Читать «Красный телефон (сборник)» онлайн - страница 312
Юрий Михайлович Поляков
Либеральная критика чутко уловила антибуржуазность повести, но, как обычно, свои политические претензии трансформировала в претензии художественного плана. Характерна в этом отношении рецензия В. Березина «Девушка и смерть. Настоящая массовая литература»: «…На самом деле это сказание о новых русских. Но не о настоящих новых русских, а о тех, которых придумало массовое сознание, которых создал обыватель, подглядывая за ним в дырочку. Обыватель создал их по своему образу и подобию – только еще хуже… Надо сказать, что Поляков всегда был популярен через общественный интерес к теме. Актуальность стирки чужих портянок, актуальность свального греха в комсомольской сауне…» («Независимая газета», 1999, 21 октября). Критик «патриотического» лагеря Н. Переяслов в статье «Юрий Поляков как зеркало русской перестройки» возражал: «…Как бы ни возвеличивал “новых русских” В. Березин, а повесть Ю. Полякова – это такой же обличительный документ нынешнему режиму, как, скажем, “Архипелаг ГУЛАГ” А. Солженицына – социализму. Но если созданное Солженицыным полотно обвиняет власть России в уничтожении своих, хотя и гипотетических, противников, то повесть Полякова показывает, как эта власть угробливает уже своих собственных апологетов…
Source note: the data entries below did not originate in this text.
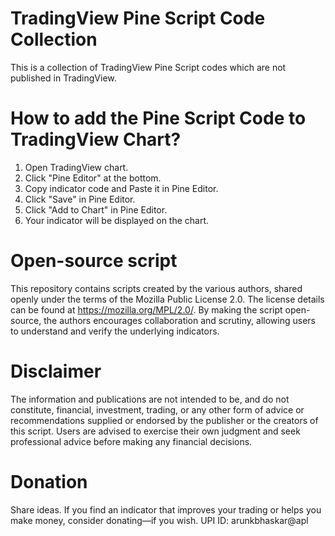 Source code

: # TradingView Pine Script Code Collection
This is a collection of TradingView Pine Script codes which are not published in TradingView.

# How to add the Pine Script Code to TradingView Chart?
1. Open TradingView chart.
2. Click "Pine Editor" at the bottom.
3. Copy indicator code and Paste it in Pine Editor.
4. Click "Save" in Pine Editor.
5. Click "Add to Chart" in Pine Editor.
6. Your indicator will be displayed on the chart.

# Open-source script
This repository contains scripts created by the various authors, shared openly under the terms of the Mozilla Public License 2.0. The license details can be found at https://mozilla.org/MPL/2.0/.
By making the script open-source, the authors encourages collaboration and scrutiny, allowing users to understand and verify the underlying indicators.

# Disclaimer
The information and publications are not intended to be, and do not constitute, financial, investment, trading, or any other form of advice or recommendations supplied or endorsed by the publisher or the creators of this script. Users are advised to exercise their own judgment and seek professional advice before making any financial decisions.

# Donation
Share ideas. If you find an indicator that improves your trading or helps you make money, consider donating—if you wish.
UPI ID: arunkbhaskar@apl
Даже если бы автор не показал его физической смерти, мы все равно были бы вправе говорить об обличительности поляковской повести, так как отнять у человека смысл жизни практически равнозначно тому, что отнять у него и саму жизнь. А сужение мира “новых русских” до размеров вагины как раз и свидетельствует о том, что в этой жизни их уже ничего не интересует» (журнал «Проза», 2000, № 1–2, с. 105–106).
Ю. Поляков в одном из интервью так высказался о своем замысле: «Моя повесть о любви. Странной, трагической, изломанной… Понимаете, судьбы так называемых новых русских отданы сейчас на откуп детективам и другим развлекательно-чернушным жанрам, которые по своей природе стоят гораздо ближе к кроссвордам, помогающим убить время в электричке, нежели к литературе. А на самом деле “русские мальчики эпохи первичного накопления” еще ждут своего Достоевского. Есть, конечно, травоядные, питающиеся долларовой зеленью. Их задача – набить поскорее брюхо и отползти из “этой страны”. Но мне как литератору они не интересны… Но есть и другой тип нового русского. Эти люди замысливали свою жизнь иначе – хотели быть учеными, военными, изобретателями, художниками. Радикальные реформы направили их пассионарную энергию по другому руслу. Им сказали: “Обогащайтесь!” – и они обогатились. Но у многих в душе остались боль и горечь оттого, что в сегодняшней России предприимчивый человек может добиться благополучия, лишь обворовывая своих соотечественников и разрушая собственную страну… В этих людях при всем внешнем блеске что-то непоправимо сломалось. И даже великий дар любви оборачивается для них пыткой. Такая любовь не рождает жизнь, а отнимает жизнь… Впрочем, тема возмездия – одна из ведущих в русской литературе…» («Подмосковные известия», 1998, 25 декабря).